_Assigned task:_ Give back exactly the lines that run from the beginning of the entries to the line containing "6. [立即执行函数](ht", both included, and nothing else.

[Source texts of formatted documents]
--------------------------------

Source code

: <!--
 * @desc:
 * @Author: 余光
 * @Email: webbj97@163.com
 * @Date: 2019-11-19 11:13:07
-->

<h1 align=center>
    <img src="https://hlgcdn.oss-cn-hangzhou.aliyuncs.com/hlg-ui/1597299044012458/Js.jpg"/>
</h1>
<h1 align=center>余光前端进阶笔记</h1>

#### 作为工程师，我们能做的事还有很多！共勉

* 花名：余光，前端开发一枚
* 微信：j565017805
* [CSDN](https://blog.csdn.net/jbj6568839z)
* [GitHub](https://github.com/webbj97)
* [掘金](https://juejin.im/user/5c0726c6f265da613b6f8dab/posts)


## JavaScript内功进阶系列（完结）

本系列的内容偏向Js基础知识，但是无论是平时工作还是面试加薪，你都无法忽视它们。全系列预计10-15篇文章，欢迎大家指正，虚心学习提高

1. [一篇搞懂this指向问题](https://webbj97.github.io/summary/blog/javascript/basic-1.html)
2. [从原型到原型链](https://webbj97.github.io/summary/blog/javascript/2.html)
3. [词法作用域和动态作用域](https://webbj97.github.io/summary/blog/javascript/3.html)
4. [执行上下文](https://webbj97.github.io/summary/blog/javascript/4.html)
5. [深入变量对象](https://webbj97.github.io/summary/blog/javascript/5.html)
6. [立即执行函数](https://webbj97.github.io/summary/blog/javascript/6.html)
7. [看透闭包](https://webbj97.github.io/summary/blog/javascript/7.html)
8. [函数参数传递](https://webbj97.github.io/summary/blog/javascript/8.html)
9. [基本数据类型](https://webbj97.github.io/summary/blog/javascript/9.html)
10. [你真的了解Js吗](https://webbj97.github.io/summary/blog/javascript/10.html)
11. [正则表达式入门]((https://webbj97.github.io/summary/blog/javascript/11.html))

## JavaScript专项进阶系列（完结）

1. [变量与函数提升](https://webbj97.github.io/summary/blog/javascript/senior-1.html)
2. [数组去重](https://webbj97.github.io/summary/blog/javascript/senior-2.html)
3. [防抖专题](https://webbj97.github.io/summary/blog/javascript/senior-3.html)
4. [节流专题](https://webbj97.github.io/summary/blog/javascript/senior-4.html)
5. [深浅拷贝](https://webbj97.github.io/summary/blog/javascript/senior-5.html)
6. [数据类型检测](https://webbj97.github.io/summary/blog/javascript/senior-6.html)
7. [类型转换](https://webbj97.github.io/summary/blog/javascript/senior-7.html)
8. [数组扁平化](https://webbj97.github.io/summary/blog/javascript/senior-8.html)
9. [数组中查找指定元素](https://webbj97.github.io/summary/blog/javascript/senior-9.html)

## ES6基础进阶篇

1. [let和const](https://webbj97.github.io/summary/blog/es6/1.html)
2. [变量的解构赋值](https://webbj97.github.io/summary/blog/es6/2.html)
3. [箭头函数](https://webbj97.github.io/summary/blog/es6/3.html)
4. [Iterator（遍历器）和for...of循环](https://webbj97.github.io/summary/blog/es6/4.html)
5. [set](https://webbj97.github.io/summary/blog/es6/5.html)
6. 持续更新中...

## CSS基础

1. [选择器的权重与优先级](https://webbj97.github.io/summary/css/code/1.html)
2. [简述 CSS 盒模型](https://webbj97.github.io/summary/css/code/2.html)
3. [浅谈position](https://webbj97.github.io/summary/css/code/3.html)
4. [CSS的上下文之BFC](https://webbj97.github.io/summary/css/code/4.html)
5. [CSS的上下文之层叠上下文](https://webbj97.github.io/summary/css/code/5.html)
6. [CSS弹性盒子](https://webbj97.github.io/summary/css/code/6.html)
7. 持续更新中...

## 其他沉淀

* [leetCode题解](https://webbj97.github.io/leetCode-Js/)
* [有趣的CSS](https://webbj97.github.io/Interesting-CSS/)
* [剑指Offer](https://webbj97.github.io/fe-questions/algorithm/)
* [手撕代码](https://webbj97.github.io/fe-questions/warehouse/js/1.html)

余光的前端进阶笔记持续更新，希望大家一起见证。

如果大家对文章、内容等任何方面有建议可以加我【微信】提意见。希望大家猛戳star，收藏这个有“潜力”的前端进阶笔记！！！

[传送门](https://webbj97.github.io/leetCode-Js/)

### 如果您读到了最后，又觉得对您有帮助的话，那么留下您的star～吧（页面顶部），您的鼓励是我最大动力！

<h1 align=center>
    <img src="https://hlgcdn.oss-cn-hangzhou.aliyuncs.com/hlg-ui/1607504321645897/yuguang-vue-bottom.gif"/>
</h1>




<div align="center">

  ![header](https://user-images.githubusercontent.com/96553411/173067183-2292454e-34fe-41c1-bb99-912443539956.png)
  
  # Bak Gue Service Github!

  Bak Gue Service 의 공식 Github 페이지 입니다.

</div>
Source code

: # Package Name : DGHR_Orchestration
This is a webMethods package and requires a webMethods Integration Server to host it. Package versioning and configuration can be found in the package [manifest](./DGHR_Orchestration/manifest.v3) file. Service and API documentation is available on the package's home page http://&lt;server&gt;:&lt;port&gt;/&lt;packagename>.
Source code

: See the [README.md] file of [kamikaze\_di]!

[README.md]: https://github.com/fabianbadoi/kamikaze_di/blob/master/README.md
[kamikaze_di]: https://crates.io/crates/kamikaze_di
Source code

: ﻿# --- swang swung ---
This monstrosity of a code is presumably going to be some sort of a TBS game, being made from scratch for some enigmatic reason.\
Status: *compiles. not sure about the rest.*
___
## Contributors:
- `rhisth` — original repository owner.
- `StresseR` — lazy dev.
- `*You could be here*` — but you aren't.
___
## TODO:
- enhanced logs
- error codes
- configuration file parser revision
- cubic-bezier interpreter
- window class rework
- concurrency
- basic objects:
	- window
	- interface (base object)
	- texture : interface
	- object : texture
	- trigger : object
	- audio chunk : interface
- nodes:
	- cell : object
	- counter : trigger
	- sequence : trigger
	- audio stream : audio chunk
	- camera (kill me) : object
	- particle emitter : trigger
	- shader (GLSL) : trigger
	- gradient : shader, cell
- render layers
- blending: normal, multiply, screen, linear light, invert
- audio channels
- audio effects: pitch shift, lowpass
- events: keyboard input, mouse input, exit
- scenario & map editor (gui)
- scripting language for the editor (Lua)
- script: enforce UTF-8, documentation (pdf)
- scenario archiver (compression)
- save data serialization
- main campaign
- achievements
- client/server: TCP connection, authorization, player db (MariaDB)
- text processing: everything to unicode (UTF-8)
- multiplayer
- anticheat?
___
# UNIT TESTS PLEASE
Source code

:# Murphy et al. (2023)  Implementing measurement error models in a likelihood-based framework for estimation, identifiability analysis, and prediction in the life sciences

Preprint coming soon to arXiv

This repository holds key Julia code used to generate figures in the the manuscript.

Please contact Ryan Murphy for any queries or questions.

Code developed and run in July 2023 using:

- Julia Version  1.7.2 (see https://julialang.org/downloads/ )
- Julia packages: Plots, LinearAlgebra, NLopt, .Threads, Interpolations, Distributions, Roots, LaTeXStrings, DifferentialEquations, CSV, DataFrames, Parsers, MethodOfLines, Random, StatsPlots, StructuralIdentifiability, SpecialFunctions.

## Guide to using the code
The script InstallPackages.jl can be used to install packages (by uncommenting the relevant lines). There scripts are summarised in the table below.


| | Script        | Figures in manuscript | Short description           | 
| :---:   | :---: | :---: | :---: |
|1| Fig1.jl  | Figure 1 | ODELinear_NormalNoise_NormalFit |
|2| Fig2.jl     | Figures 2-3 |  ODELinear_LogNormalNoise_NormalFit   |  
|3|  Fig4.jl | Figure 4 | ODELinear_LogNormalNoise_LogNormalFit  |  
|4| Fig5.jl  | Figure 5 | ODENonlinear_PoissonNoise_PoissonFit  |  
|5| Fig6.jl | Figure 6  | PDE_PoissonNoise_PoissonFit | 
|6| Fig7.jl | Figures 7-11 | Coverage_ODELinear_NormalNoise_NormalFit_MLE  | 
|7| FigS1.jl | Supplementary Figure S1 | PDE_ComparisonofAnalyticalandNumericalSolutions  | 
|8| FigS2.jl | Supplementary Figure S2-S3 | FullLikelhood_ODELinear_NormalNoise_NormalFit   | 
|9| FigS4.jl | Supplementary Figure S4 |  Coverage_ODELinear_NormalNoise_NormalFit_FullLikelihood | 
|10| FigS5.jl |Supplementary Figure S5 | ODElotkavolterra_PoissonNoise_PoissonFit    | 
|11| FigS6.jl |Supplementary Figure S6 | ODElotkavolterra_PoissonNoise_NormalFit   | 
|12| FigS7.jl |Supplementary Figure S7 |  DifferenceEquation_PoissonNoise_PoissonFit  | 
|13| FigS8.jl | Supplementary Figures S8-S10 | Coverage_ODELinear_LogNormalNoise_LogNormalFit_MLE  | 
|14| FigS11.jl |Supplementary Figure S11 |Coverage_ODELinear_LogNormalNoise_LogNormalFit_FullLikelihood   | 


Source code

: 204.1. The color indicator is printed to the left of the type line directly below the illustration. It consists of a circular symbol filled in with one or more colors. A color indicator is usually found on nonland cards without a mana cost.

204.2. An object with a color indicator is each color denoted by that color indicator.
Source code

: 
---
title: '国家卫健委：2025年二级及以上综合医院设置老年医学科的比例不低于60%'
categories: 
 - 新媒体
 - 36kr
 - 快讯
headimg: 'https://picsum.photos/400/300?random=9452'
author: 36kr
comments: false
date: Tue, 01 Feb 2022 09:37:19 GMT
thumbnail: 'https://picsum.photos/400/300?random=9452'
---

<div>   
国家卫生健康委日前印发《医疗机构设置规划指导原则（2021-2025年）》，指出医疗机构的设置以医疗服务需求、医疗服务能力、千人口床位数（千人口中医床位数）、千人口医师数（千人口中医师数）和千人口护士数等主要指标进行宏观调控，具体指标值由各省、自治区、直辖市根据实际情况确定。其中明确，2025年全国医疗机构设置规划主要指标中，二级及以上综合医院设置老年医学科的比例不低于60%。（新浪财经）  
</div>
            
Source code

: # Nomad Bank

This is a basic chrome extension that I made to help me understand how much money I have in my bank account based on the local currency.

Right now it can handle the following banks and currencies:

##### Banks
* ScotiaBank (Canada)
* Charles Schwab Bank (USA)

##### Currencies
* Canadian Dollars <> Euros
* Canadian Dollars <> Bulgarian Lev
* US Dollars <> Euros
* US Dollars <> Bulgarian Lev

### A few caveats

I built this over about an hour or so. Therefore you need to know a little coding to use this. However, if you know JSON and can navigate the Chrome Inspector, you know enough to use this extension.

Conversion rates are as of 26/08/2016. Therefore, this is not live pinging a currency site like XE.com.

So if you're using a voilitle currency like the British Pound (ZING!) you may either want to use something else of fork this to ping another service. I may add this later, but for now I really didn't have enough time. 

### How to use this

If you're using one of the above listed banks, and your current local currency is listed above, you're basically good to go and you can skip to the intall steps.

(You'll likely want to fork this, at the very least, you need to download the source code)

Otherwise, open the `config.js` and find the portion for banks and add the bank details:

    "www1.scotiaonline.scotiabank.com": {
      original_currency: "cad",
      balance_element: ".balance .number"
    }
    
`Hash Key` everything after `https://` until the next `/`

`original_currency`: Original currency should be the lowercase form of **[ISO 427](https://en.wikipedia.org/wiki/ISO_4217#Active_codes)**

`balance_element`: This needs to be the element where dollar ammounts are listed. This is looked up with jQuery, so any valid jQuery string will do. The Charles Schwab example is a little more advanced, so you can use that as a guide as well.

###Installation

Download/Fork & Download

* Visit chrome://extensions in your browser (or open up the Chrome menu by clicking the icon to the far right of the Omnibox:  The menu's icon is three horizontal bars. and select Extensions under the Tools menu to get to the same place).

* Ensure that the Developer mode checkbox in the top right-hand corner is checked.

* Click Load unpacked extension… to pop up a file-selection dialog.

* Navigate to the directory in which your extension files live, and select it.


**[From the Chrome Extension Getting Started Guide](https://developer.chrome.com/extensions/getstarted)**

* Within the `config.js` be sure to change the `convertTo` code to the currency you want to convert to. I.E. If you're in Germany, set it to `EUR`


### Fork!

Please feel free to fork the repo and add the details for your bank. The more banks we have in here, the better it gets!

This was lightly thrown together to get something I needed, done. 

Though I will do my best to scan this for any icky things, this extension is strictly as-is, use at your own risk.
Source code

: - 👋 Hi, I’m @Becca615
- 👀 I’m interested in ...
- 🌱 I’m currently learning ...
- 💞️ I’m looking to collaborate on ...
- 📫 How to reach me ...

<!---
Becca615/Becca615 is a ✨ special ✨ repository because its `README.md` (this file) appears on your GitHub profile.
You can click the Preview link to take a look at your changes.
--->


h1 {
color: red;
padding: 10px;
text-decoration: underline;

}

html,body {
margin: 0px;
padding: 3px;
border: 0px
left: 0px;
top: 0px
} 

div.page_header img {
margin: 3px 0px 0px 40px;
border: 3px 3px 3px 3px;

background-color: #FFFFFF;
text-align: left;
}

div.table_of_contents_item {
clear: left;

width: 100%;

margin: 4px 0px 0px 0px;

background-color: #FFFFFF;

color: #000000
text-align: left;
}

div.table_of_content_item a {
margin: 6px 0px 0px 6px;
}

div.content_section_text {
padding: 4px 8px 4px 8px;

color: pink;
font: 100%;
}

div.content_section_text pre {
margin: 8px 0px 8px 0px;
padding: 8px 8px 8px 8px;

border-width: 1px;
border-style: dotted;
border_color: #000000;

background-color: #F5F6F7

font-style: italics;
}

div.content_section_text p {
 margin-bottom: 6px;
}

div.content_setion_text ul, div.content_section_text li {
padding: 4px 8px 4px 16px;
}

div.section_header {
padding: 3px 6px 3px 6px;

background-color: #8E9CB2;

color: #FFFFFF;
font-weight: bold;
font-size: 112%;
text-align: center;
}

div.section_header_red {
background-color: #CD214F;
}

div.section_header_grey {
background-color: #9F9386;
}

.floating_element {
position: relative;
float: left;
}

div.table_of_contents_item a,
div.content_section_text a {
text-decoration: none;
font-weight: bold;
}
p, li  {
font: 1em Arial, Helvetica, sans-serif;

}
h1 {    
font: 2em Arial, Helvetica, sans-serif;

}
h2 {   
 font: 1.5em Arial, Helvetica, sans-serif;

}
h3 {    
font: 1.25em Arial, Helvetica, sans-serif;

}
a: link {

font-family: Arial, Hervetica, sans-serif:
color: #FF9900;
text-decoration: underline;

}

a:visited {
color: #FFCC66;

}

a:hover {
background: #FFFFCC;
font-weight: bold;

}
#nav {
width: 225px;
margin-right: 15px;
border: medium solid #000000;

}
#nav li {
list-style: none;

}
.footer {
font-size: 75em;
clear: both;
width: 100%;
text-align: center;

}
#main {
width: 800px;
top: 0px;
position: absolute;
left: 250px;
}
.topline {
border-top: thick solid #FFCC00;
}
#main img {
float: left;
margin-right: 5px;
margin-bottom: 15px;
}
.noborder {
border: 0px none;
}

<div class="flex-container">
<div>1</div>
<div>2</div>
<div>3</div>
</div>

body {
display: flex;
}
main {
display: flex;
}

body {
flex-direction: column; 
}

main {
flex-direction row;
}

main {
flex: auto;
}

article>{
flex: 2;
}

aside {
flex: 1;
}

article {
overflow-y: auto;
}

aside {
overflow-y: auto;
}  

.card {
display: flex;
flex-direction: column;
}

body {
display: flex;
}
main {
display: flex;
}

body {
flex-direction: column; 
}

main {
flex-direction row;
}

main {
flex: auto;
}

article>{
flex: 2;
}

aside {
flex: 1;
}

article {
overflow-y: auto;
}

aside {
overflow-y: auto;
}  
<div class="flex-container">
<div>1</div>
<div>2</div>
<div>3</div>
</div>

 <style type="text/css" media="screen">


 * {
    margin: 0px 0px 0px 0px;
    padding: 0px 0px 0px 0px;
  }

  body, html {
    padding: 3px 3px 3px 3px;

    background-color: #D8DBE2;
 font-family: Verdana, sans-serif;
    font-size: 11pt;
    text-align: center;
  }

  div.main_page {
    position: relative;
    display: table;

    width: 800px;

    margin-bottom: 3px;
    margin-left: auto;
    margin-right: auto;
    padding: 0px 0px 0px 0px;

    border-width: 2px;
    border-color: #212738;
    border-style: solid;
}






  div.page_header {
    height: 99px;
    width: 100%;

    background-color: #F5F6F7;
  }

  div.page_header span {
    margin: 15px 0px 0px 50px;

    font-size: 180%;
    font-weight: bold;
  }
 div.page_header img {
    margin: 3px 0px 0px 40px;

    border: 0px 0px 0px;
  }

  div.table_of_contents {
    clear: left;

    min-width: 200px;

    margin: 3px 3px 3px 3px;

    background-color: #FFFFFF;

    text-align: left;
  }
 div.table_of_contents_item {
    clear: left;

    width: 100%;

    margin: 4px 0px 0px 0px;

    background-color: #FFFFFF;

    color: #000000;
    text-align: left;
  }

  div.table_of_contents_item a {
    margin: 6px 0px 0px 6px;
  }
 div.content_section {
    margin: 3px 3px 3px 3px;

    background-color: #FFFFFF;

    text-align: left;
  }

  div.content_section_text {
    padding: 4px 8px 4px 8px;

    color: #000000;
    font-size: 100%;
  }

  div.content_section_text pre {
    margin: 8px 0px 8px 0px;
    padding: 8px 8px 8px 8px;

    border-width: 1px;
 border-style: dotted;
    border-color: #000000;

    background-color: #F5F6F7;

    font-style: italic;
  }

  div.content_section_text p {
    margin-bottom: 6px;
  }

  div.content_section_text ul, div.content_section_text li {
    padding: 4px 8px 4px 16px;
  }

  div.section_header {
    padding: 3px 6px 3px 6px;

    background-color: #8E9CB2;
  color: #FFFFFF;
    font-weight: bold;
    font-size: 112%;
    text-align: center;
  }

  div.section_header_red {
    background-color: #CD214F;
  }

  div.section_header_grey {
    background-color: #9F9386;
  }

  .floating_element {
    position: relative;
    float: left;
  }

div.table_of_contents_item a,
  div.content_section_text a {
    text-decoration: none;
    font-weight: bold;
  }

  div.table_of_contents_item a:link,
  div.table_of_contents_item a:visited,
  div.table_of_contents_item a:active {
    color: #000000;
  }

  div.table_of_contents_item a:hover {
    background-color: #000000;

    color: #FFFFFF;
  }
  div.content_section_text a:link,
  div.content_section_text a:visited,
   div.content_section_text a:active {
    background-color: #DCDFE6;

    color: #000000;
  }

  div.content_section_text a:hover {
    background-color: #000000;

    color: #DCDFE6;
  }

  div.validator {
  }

--------------------------------

_Completed exercise:_
Source code

: <!--
 * @desc:
 * @Author: 余光
 * @Email: webbj97@163.com
 * @Date: 2019-11-19 11:13:07
-->

<h1 align=center>
    <img src="https://hlgcdn.oss-cn-hangzhou.aliyuncs.com/hlg-ui/1597299044012458/Js.jpg"/>
</h1>
<h1 align=center>余光前端进阶笔记</h1>

#### 作为工程师，我们能做的事还有很多！共勉

* 花名：余光，前端开发一枚
* 微信：j565017805
* [CSDN](https://blog.csdn.net/jbj6568839z)
* [GitHub](https://github.com/webbj97)
* [掘金](https://juejin.im/user/5c0726c6f265da613b6f8dab/posts)


## JavaScript内功进阶系列（完结）

本系列的内容偏向Js基础知识，但是无论是平时工作还是面试加薪，你都无法忽视它们。全系列预计10-15篇文章，欢迎大家指正，虚心学习提高

1. [一篇搞懂this指向问题](https://webbj97.github.io/summary/blog/javascript/basic-1.html)
2. [从原型到原型链](https://webbj97.github.io/summary/blog/javascript/2.html)
3. [词法作用域和动态作用域](https://webbj97.github.io/summary/blog/javascript/3.html)
4. [执行上下文](https://webbj97.github.io/summary/blog/javascript/4.html)
5. [深入变量对象](https://webbj97.github.io/summary/blog/javascript/5.html)
6. [立即执行函数](https://webbj97.github.io/summary/blog/javascript/6.html)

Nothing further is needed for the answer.